Sim. Televisão é televisão e cinema é cinema. São janelas distintas e não seria justo discriminar um ator ou atriz, pelo simples fato de trabalhar na emissora A ou B.

Quem era o maior comediante dos Trapalhões?
Eram dois: Mussum e Zacarias. Com eles, Renato e Dedé faziam a festa!

Por que, na sua visão, os críticos e a Academia rejeitam os filmes produzidos e estrelados pelos Trapalhões?
Penso que é porque sempre foram filmes para levar a garotada aos cinemas, nas férias de julho e de dezembro. Renato Aragão nunca teve a pretensão de fazer uma superprodução para concorrer em festivais. O negócio dele era formar plateia.
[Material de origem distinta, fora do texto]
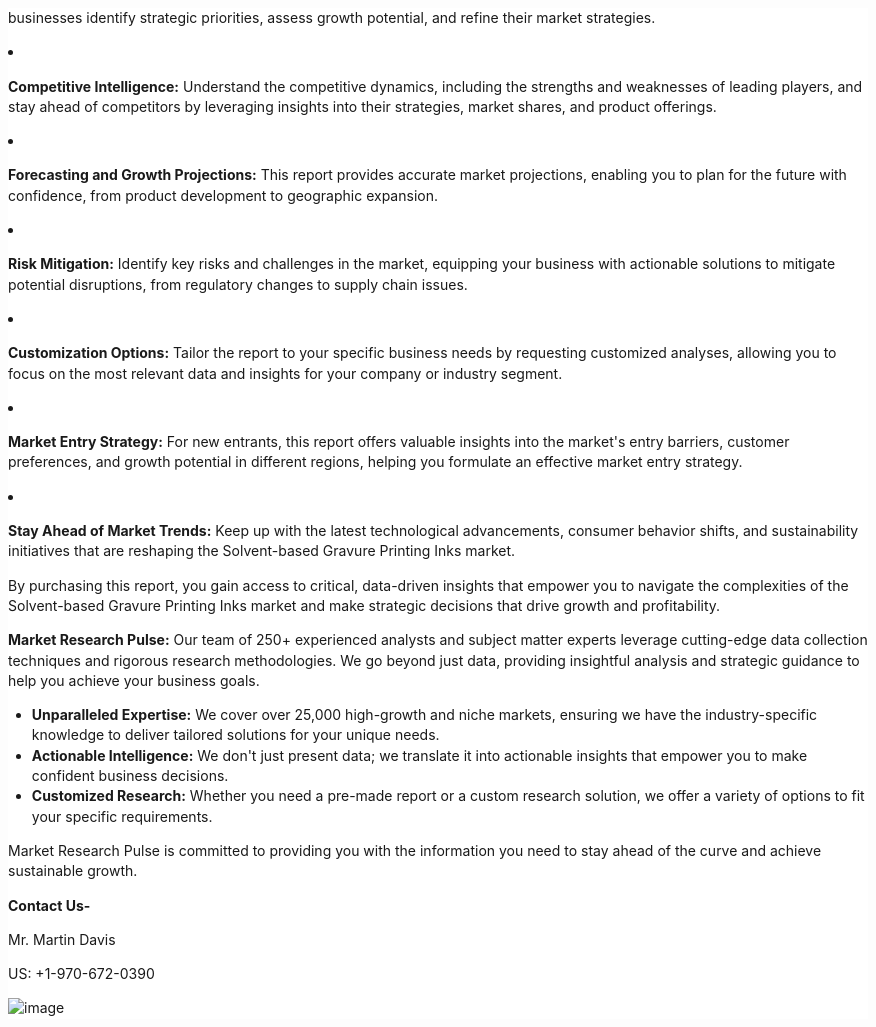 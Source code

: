 businesses identify strategic priorities, assess growth potential, and refine their market strategies.</p></li><li><p><strong>Competitive Intelligence:</strong> Understand the competitive dynamics, including the strengths and weaknesses of leading players, and stay ahead of competitors by leveraging insights into their strategies, market shares, and product offerings.</p></li><li><p><strong>Forecasting and Growth Projections:</strong> This report provides accurate market projections, enabling you to plan for the future with confidence, from product development to geographic expansion.</p></li><li><p><strong>Risk Mitigation:</strong> Identify key risks and challenges in the market, equipping your business with actionable solutions to mitigate potential disruptions, from regulatory changes to supply chain issues.</p></li><li><p><strong>Customization Options:</strong> Tailor the report to your specific business needs by requesting customized analyses, allowing you to focus on the most relevant data and insights for your company or industry segment.</p></li><li><p><strong>Market Entry Strategy:</strong> For new entrants, this report offers valuable insights into the market's entry barriers, customer preferences, and growth potential in different regions, helping you formulate an effective market entry strategy.</p></li><li><p><strong>Stay Ahead of Market Trends:</strong> Keep up with the latest technological advancements, consumer behavior shifts, and sustainability initiatives that are reshaping the Solvent-based Gravure Printing Inks market.</p></li></ol><p>By purchasing this report, you gain access to critical, data-driven insights that empower you to navigate the complexities of the Solvent-based Gravure Printing Inks market and make strategic decisions that drive growth and profitability.</p><p><strong>Market Research Pulse:</strong>&nbsp;Our team of 250+ experienced analysts and subject matter experts leverage cutting-edge data collection techniques and rigorous research methodologies. We go beyond just data, providing insightful analysis and strategic guidance to help you achieve your business goals.</p><ul><li><strong>Unparalleled Expertise:</strong>&nbsp;We cover over 25,000 high-growth and niche markets, ensuring we have the industry-specific knowledge to deliver tailored solutions for your unique needs.</li><li><strong>Actionable Intelligence:</strong>&nbsp;We don't just present data; we translate it into actionable insights that empower you to make confident business decisions.</li><li><strong>Customized Research:</strong>&nbsp;Whether you need a pre-made report or a custom research solution, we offer a variety of options to fit your specific requirements.</li></ul><p>Market Research Pulse is committed to providing you with the information you need to stay ahead of the curve and achieve sustainable growth.</p><p><strong>Contact Us-</strong></p><p>Mr. Martin Davis</p><p>US: +1-970-672-0390</p>
![image](https://github.com/user-attachments/assets/3b40c5dd-5bbd-48d9-9bb1-b388afcc73fb)
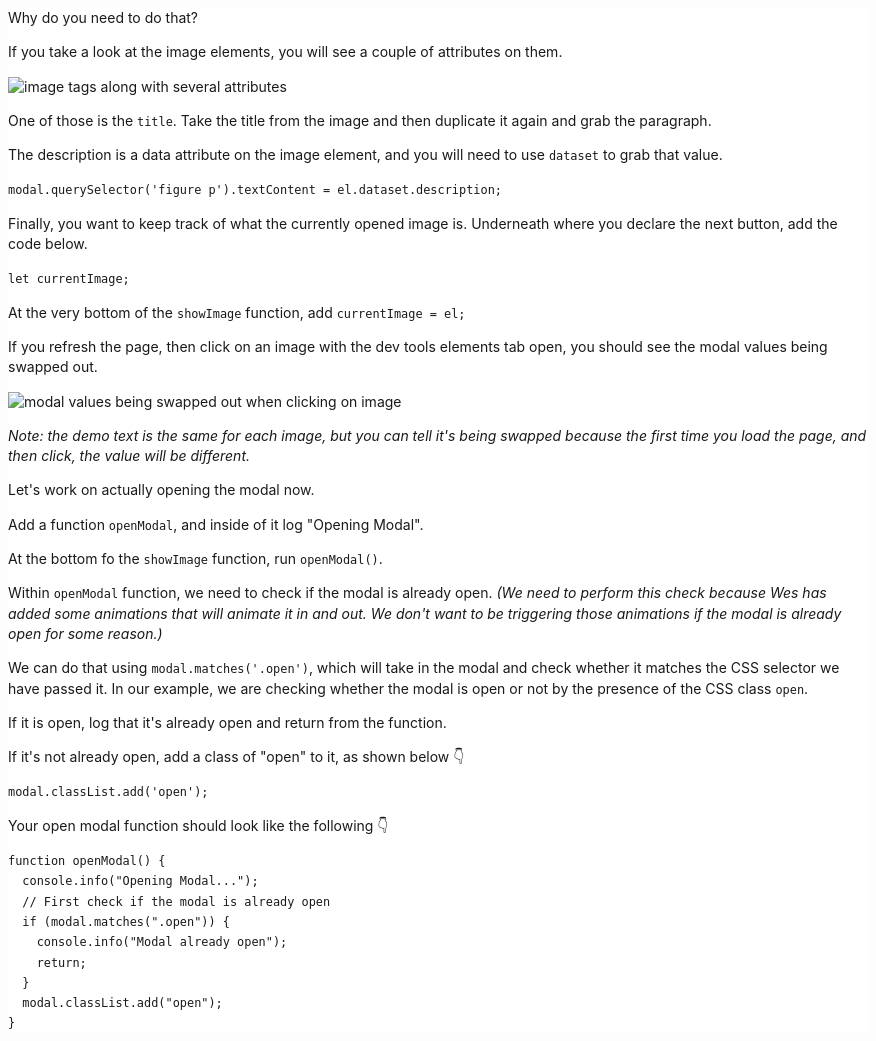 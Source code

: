 Why do you need to do that?

If you take a look at the image elements, you will see a couple of attributes on them.

  ![image tags along with several attributes](https://wesbos.com/static/082025e1c4f472b41f855240c9033c5b/aa440/871.png "image tags along with several attributes")

One of those is the `title`. Take the title from the image and then duplicate it again and grab the paragraph.

The description is a data attribute on the image element, and you will need to use `dataset` to grab that value.

```
modal.querySelector('figure p').textContent = el.dataset.description;
```

Finally, you want to keep track of what the currently opened image is. Underneath where you declare the next button, add the code below.

```
let currentImage;
```

At the very bottom of the `showImage` function, add `currentImage = el;`

If you refresh the page, then click on an image with the dev tools elements tab open, you should see the modal values being swapped out.

  ![modal values being swapped out when clicking on image](https://wesbos.com/static/2be80789dc90aa52a6963b02b8a965e0/aa440/872.png "modal values being swapped out when clicking on image")

_Note: the demo text is the same for each image, but you can tell it's being swapped because the first time you load the page, and then click, the value will be different._

Let's work on actually opening the modal now.

Add a function `openModal`, and inside of it log "Opening Modal".

At the bottom fo the `showImage` function, run `openModal()`.

Within `openModal` function, we need to check if the modal is already open. _(We need to perform this check because Wes has added some animations that will animate it in and out. We don't want to be triggering those animations if the modal is already open for some reason.)_

We can do that using `modal.matches('.open')`, which will take in the modal and check whether it matches the CSS selector we have passed it. In our example, we are checking whether the modal is open or not by the presence of the CSS class `open`.

If it is open, log that it's already open and return from the function.

If it's not already open, add a class of "open" to it, as shown below 👇

```
modal.classList.add('open');
```

Your open modal function should look like the following 👇

```
function openModal() {
  console.info("Opening Modal...");
  // First check if the modal is already open
  if (modal.matches(".open")) {
    console.info("Modal already open");
    return;
  }
  modal.classList.add("open");
}
```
Ele conseguiu; e a Academia reconheceu a importância desse trabalho, ao homenagear Os Trapalhões na pessoa de Renato Aragão, na primeira edição do Grande Prêmio do Cinema Brasileiro, realizada no Quitandinha, em Petrópolis.

Como classifica o cinema feito pelos Trapalhões?
Leve.

Gostaria que contasse alguma curiosidade ou fato desconhecido do público que tenha presenciado como testemunha ocular.
Marcamos filmagem no estádio do Vasco, para “cobrir” os planos gerais do Maracanã; e a diretoria do clube, convocou quinhentas crianças com quinhentos balões de gás para a ocasião. Afinal, estariam lá Renato Aragão e Pelé. Montamos tudo; mas, por algum motivo técnico que não lembro qual, rodamos em chapa 13”, termo que no jargão cinematográfico significa filmar sem negativo na câmera, de mentirinha. Pelé e Renato Aragão foram para o meio do campo e começou a sair criança com balão de gás de todos os lados. Imaginem quinhentas crianças enlouquecidas com a presença de dois grandes ídolos... Renato Aragão ficou tão assustado, mas tão assustado que, ao vê-las vindo em sua direção, saiu em desabalada carreira e atirou-se por cima da mureta que dividia o campo dos bancos de reservas e dos vestiários. Enquanto isso, Pelé permaneceu lá, completamente à vontade no meio daquela garotada, fazendo a festa.